マイルス・デイヴィスから、環境音楽へ——ジャズの「帝王」が1980年代の日本の環境音楽に与えた影響を探る

言わずと知れたジャズの「帝王」、マイルス・デイヴィスを主題としたドキュメンタリー映画『マイルス・デイヴィス クールの誕生』が日本全国で順次公開中だ。さまざまな音楽的「革命」を成し遂げてきたマイルスの、ジャンルを超えた後続への影響についてはこれまで多くが論じられてきた。しかし、あまり事細かには言及されてこなかったこともある。それは、彼を起点として日本の1980年代の「環境音楽」へと至る接続線だ。
本稿では、著書に『Jazz Thing ジャズという何か』を持つ音楽評論家の原雅明が、1970年代マイルスのアンビエントミュージックとの近接性——ブライアン・イーノ との交錯点——、そして「環境音楽」へと向かっていった1980年代の日本の音楽家達に与えた影響について、紐解いていく。

マイルス・デイヴィスとブライアン・イーノが交わる場所

マイルス・デイヴィスとの初めてのレコーディング・セッションに参加したギタリストのジョン・マクラフリンは、終了するなり、一緒に参加したハービー・ハンコックにこう言った。

「分からない。僕たちがやったのは何か良いことだったんだろうか? 僕たちは何をしたんだろう? 何がどうなっているのか分からないよ」。(※1)

『In A Silent Way』(1969年)のレコーディングでの話だ。今ではアンビエント・ミュージックのプロトタイプとも評される本アルバムは、中心を欠いている音楽を作り出したとも言える。

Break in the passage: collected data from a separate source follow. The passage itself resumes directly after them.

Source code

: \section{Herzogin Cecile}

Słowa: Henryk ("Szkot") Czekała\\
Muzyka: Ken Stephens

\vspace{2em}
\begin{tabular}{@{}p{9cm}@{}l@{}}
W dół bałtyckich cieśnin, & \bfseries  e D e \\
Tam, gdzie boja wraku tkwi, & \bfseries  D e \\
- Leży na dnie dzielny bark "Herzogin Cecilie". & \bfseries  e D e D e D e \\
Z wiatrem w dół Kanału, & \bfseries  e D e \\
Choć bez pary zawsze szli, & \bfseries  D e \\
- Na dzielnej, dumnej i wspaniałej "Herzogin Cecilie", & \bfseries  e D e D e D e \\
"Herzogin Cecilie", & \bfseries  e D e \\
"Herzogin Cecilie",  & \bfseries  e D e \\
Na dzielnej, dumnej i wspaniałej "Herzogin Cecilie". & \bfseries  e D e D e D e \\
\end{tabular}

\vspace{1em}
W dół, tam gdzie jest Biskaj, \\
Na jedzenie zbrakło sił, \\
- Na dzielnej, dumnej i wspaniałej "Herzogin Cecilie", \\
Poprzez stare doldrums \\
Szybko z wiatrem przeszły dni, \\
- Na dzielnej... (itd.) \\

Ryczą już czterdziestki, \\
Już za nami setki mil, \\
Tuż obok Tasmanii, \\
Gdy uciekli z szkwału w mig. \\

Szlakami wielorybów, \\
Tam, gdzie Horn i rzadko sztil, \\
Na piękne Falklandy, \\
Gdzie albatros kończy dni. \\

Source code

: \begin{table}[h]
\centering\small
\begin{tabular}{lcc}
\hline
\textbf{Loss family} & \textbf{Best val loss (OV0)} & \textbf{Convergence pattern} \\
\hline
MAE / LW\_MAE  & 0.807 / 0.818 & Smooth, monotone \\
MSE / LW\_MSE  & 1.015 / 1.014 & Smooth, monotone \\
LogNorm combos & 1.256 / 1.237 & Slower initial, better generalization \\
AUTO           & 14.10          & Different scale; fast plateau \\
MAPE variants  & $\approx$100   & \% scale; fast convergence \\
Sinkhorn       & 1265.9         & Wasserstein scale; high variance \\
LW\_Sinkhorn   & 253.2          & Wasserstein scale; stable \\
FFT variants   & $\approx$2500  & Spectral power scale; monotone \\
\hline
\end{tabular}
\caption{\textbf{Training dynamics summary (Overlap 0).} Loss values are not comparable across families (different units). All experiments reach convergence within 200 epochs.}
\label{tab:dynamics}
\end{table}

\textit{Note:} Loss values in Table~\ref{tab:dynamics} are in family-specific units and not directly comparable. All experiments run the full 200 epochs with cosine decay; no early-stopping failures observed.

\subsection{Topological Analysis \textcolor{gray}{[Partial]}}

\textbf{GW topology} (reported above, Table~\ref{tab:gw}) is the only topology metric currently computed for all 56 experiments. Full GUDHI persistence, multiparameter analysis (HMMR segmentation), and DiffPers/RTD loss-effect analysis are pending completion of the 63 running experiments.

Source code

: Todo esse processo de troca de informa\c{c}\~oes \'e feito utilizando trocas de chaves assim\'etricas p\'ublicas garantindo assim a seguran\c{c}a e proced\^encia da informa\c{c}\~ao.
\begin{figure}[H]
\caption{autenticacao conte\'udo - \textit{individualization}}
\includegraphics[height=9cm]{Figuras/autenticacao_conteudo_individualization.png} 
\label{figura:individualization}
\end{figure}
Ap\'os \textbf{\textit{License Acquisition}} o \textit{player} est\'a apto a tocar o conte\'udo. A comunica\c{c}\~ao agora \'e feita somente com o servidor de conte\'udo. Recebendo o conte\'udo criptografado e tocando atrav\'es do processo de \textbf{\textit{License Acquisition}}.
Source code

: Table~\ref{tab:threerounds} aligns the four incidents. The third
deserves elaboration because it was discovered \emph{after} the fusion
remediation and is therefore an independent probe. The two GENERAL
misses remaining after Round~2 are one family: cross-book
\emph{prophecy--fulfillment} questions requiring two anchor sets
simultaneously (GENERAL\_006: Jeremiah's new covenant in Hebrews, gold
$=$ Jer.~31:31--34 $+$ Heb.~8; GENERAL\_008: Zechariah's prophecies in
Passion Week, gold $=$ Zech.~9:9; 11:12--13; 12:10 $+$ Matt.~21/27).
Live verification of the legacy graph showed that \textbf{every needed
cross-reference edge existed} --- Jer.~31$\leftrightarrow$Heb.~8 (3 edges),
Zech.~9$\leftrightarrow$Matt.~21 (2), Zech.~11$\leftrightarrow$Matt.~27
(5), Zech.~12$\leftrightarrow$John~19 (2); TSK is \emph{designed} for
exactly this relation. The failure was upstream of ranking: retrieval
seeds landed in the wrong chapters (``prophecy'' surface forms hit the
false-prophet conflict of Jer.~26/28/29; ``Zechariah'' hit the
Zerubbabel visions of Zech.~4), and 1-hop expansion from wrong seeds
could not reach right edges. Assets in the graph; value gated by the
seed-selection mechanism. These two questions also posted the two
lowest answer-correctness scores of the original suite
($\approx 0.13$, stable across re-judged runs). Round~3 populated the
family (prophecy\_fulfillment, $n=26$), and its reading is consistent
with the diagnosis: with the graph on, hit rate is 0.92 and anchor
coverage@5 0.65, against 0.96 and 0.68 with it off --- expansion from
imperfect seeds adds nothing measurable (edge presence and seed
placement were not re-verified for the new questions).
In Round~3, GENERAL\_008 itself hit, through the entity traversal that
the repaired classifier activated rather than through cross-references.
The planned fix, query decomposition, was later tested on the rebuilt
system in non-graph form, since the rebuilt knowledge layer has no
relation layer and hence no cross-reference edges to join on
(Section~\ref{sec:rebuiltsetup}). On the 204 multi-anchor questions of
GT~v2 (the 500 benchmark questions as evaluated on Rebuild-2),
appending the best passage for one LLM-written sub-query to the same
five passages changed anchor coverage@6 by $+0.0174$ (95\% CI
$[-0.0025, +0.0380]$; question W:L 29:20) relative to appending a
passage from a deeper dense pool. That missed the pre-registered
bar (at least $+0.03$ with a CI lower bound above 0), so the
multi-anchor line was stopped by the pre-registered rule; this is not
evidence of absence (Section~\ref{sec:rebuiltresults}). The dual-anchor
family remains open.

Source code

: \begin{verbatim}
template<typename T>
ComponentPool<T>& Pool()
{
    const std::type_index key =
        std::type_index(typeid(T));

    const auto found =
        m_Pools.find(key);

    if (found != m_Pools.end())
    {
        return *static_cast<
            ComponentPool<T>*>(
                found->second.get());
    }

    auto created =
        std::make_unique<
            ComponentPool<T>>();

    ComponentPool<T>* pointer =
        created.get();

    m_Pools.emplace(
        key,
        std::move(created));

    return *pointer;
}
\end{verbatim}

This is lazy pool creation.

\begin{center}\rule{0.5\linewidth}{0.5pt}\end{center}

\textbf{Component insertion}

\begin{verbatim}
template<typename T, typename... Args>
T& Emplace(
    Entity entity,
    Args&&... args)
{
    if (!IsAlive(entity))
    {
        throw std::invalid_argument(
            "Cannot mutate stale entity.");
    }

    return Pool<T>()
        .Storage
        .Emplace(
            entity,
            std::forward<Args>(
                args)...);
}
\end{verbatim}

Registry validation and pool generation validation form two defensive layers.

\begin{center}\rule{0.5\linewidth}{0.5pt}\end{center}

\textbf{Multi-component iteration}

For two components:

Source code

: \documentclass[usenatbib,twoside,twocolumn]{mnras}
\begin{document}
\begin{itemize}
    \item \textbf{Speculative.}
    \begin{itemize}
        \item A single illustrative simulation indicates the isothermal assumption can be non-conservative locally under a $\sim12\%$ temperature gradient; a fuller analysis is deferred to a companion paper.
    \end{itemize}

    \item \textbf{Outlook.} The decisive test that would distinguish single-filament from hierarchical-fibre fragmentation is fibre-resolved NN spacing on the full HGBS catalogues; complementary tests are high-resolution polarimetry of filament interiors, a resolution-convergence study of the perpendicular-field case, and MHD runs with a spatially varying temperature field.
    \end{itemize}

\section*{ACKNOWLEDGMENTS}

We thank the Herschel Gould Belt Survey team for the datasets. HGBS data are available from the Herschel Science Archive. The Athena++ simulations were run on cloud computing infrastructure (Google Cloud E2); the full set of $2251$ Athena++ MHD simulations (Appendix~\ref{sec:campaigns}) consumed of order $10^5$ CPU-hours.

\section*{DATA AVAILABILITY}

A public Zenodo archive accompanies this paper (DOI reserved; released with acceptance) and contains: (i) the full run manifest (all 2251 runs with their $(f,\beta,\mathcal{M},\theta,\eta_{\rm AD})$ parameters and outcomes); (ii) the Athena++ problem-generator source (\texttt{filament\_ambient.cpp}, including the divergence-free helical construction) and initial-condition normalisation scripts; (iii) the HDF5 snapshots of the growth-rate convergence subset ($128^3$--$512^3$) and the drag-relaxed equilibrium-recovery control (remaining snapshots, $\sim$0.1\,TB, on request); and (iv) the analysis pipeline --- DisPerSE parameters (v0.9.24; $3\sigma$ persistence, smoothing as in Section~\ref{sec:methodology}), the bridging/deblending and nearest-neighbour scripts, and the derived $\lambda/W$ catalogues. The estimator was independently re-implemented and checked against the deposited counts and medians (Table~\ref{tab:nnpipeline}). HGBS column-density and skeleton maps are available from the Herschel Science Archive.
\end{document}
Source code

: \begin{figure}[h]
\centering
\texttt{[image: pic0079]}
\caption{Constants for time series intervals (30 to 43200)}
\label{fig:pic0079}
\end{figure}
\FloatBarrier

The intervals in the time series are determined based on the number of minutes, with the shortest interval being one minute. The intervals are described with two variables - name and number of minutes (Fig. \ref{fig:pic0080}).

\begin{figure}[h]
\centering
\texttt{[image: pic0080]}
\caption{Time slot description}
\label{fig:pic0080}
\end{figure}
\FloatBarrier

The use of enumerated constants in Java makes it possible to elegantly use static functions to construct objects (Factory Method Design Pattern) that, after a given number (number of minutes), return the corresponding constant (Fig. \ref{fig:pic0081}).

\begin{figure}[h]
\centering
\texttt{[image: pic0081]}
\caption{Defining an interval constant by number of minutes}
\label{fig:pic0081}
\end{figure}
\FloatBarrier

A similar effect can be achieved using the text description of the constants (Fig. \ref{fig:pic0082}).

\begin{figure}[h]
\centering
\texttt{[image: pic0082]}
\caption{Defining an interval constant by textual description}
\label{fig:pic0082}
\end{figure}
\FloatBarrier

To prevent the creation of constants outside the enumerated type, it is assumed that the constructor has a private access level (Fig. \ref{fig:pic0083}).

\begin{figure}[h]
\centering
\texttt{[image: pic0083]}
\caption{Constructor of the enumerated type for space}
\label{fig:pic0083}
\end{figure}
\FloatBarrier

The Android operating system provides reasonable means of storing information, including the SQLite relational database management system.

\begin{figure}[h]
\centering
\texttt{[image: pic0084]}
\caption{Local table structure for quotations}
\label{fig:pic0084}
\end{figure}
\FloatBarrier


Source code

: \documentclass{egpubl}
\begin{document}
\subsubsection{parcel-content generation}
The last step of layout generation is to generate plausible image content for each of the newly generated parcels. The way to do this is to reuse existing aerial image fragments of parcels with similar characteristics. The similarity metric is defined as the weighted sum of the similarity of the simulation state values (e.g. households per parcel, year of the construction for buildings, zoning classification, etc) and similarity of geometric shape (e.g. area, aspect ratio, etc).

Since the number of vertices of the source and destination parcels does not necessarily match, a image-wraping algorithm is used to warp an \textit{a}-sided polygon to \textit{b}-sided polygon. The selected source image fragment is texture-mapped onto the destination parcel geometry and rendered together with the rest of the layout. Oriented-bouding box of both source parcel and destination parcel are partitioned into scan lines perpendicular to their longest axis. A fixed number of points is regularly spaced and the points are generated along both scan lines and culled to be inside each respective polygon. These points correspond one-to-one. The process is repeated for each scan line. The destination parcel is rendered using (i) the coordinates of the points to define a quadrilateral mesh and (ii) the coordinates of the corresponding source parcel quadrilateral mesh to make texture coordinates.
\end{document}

ハンコックやウェイン・ショーター、トニー・ウィリアムスら1960年代のアコースティック期のマイルスを支えた第2期クインテットのメンバーも参加したが、演奏は大きく変化した。

Miles Davis『In A Silent Way』(1969年)

ブライアン・イーノは、『Ambient 4: On Land』(1982年)のセルフ・ライナーノーツで、フェデリコ・フェリーニの映画『アマルコルド』と並んで、マイルスの1970年代前半のレコーディング・セッション集『Get Up With It』(1974年)収録の「He Loved Him Madly」が、このアンビエント・アルバムを作る上で大きなインスピレーションを与えたと記した。イーノはアンビエントを、「場所の感覚(風景や環境)に関連した音楽」と定義した。

イーノが評価したのはマイルスたちの演奏だけではなく、スタジオ空間における音の配置であり、曲構成であり、ミックスなどのプロダクションだった。その実現は録音と編集を担当したプロデューサーのテオ・マセロによるところが大きく、マイルスという絶対的なアイコンが中央に位置しながらも、ワウ・ペダルをかけたトランペットは主ではない。曲が始まって10分以上経過してからようやくドラムはリズムをキープするがまるで扉を隔てて漏れ聞こえてくるかのようであり、他の何れの楽器も中心を成すことはないまま、「He Loved Him Madly」はイーノの言うところの「“ゆったりとした”(spacious)クオリティ」を30分以上も維持した。この楽曲の録音は1974年で、参加ミュージシャンも『In A Silent Way』の頃とは様変わりして、ギタリストのレジー・ルーカスやピート・コージーのようにマイルスの意図をより理解する面々が加わっていた。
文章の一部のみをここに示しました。